So, now almost 5 hours into Get in the car, Loser!, in the middle of Stage 2, and, sorry, but eh, this is just mostly doubling down on what’s bad about grind in RPGs.
(Yes, once you get Level V items, there’s a wider palette of actions they might provide - things like DoT, AoE and so on; and there’s also this rock-paper-scissors elemental system… but since the elements actually heal enemies of the same element as them (and having elemental attack up makes you weak to whatever it is weak to), it seems like it’s never worth taking them (since you get no info about what enemies you’ll face in a particular battle before it happens). )
Despite all that, the game still doesn’t really feel hard - I don’t feel like I need to go to Easy or Story mode because I’m dying a lot (in fact, I’m using the optional extra-hard-fights-for-special-bonus-items mode about 50% of the time)… but the fights just aren’t interesting enough to be pushing through a billion of them interrupting my dialogue tree and the progression to the next boss. (Especially since I’ve now heard the same piece of music about 2 billion times, and it’s now actively souring the music itself.)

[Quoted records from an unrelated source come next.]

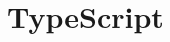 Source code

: \documentclass[oneside]{book}
\begin{document}
%  
%  

% 
% 
% 
% 
% 
% 
% 
%  
% 
% 
% 
%  
%  
%  
%  
%  
% 
% 
% 
% 
% 
% 
% 
% 
% 
% 
\chapter{TypeScript}
\end{document}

I noticed an interview with Christine Love where she was asked essentially “do you think there’s value in a VN mode where there’s no combat?”, and she immediately dissents, arguing that the combat is necessary to set the stakes and develop the actual story. But in doing so, she never addresses the “sliding scale” version of the same question - is the amount of combat right for the story?
GitC,L’s exponential-experience item levelling system (you need to sacrifice other items to upgrade an item from level N to level N+ - which then unlocks buying level (N+1) items, which you level to level (N+1)+ and so on… but the number of items needed to upgrade from one level to level+ increases with each level - level 1 to level 1+ needs 4? items, and when you’re at level 4 I think it’s already 16? per upgrade) inherently requires a lot of grind - you need money [or special bonus difficulty items] to get more items to sacrifice them to upgrade your items to unlock higher level items so you can face the higher level challenges without being underlevelled - but, as previously mentioned, the combat isn’t interesting enough for it to stand up to the sheer amount of grind you need to support this. (To be clear: I don’t hate it, and I might have even liked it if I didn’t have to do so much of it repeatedly…). IMO, it would have been better just to scrap the exponential levelling system (probably in favour of, say, requiring you to sacrifice only items of the same level together, with low level items being worthless) and dial down the combats respectively.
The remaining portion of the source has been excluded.